Fadia Arafiq Tersangka Korupsi, Mendagri Tunjuk Sukirman sebagai Plt Bupati Pekalongan

Fadia Arafiq Tersangka Korupsi, Mendagri Tunjuk Sukirman sebagai Plt Bupati Pekalongan

Nasional | sindonews | Kamis, 5 Maret 2026 - 21:08
share

Menteri Dalam Negeri (Mendagri) Tito Karnavian telah menunjuk Wakil Bupati Pekalongan Sukirman menjadi Plt Bupati Pekalongan. Penunjukan itu ditujukan untuk menggantikan sementara posisi Fadia Arafiq yang ditetapkan sebagai tersangka kasus korupsi.

"Kemarin Pak Mendagri sudah mengirim radiogram kepada Gubernur Jawa Tengah, menunjuk Wakil Bupati sebagai pelaksana tugas untuk menjalankan roda pemerintahan di Kabupaten Pekalongan," ujar Wakil Menteri Dalam Negeri (Wamendagri) Bima Arya Sugiarto kepada wartawan, Kamis (5/3/2026).

Bima pun mengingatkan para kepala daerah untuk bersikap amanah dan tak melakukan praktik lancung. "Kepala daerah itu pengabdian, bukan mata pencaharian. Kontribusi, bukan memperkaya diri," tegas Bima.

Baca Juga: Bupati Pekalongan Fadia Arafiq Kenakan Rompi Oranye KPK

Sebelumnya, Komisi Pemberantasan Korupsi (KPK) menetapkan Bupati Pekalongan Fadia Arafiq (FAR) sebagai tersangka kasus dugaan korupsi pengadaan jasa outsourcing. Penetapan ini seusai yang bersangkutan terjaring operasi tangkap tangan (OTT) pada Selasa (3/3/2026)."KPK selanjutnya melakukan penahanan terhadap saudari FAR," kata Deputi Penindakan dan Eksekusi KPK Asep Guntur Rahayu saat konferensi pers di Gedung Merah Putih KPK, Rabu (4/3/2026).

Asep mengungkapkan, penahanan yang bersangkutan dilakukan untuk 20 hari pertama, yakni 4-23 Maret 2026. Lokasi penahanan di Rumah Tahanan Negara (Rutan) Cabang Gedung Merah Putih KPK.

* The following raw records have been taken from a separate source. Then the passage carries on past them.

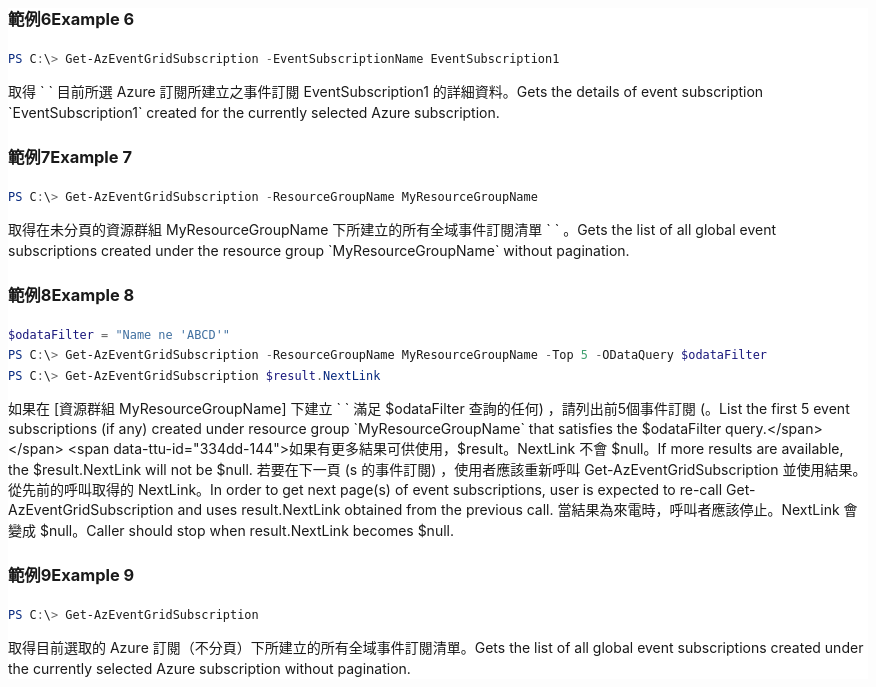 ### <span data-ttu-id="334dd-138">範例6</span><span class="sxs-lookup"><span data-stu-id="334dd-138">Example 6</span></span>
```powershell
PS C:\> Get-AzEventGridSubscription -EventSubscriptionName EventSubscription1
```

<span data-ttu-id="334dd-139">取得 \` \` 目前所選 Azure 訂閱所建立之事件訂閱 EventSubscription1 的詳細資料。</span><span class="sxs-lookup"><span data-stu-id="334dd-139">Gets the details of event subscription \`EventSubscription1\` created for the currently selected Azure subscription.</span></span>

### <span data-ttu-id="334dd-140">範例7</span><span class="sxs-lookup"><span data-stu-id="334dd-140">Example 7</span></span>
```powershell
PS C:\> Get-AzEventGridSubscription -ResourceGroupName MyResourceGroupName
```

<span data-ttu-id="334dd-141">取得在未分頁的資源群組 MyResourceGroupName 下所建立的所有全域事件訂閱清單 \` \` 。</span><span class="sxs-lookup"><span data-stu-id="334dd-141">Gets the list of all global event subscriptions created under the resource group \`MyResourceGroupName\` without pagination.</span></span>

### <span data-ttu-id="334dd-142">範例8</span><span class="sxs-lookup"><span data-stu-id="334dd-142">Example 8</span></span>
```powershell
$odataFilter = "Name ne 'ABCD'"
PS C:\> Get-AzEventGridSubscription -ResourceGroupName MyResourceGroupName -Top 5 -ODataQuery $odataFilter
PS C:\> Get-AzEventGridSubscription $result.NextLink
```

<span data-ttu-id="334dd-143">如果在 [資源群組 MyResourceGroupName] 下建立 \` \` 滿足 $odataFilter 查詢的任何) ，請列出前5個事件訂閱 (。</span><span class="sxs-lookup"><span data-stu-id="334dd-143">List the first 5 event subscriptions (if any) created under resource group \`MyResourceGroupName\` that satisfies the $odataFilter query.</span></span> <span data-ttu-id="334dd-144">如果有更多結果可供使用，$result。NextLink 不會 $null。</span><span class="sxs-lookup"><span data-stu-id="334dd-144">If more results are available, the $result.NextLink will not be $null.</span></span> <span data-ttu-id="334dd-145">若要在下一頁 (s 的事件訂閱) ，使用者應該重新呼叫 Get-AzEventGridSubscription 並使用結果。從先前的呼叫取得的 NextLink。</span><span class="sxs-lookup"><span data-stu-id="334dd-145">In order to get next page(s) of event subscriptions, user is expected to re-call Get-AzEventGridSubscription and uses result.NextLink obtained from the previous call.</span></span> <span data-ttu-id="334dd-146">當結果為來電時，呼叫者應該停止。NextLink 會變成 $null。</span><span class="sxs-lookup"><span data-stu-id="334dd-146">Caller should stop when result.NextLink becomes $null.</span></span>

### <span data-ttu-id="334dd-147">範例9</span><span class="sxs-lookup"><span data-stu-id="334dd-147">Example 9</span></span>
```powershell
PS C:\> Get-AzEventGridSubscription
```

<span data-ttu-id="334dd-148">取得目前選取的 Azure 訂閱（不分頁）下所建立的所有全域事件訂閱清單。</span><span class="sxs-lookup"><span data-stu-id="334dd-148">Gets the list of all global event subscriptions created under the currently selected Azure subscription without pagination.</span></span>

FAR disangkakan telah melakukan tindak pidana korupsi sebagaimana diatur dalam Pasal 12 huruf i dan Pasal 12 Undang-Undang RI Nomor 31 Tahun 1999 tentang Pemberantasan Tindak Pidana Korupsi sebagaimana telah diubah dengan Undang-Undang RI Nomor 20 Tahun 2001 tentang Perubahan Atas Undang-Undang RI Nomor 31 Tahun 1999 tentang Pemberantasan Tindak Pidana Korupsi Jo. Pasal 127 ayat (1) Undang-Undang Nomor 1 Tahun 2023 tentang Kitab Undang-Undang Hukum Pidana (KUHP).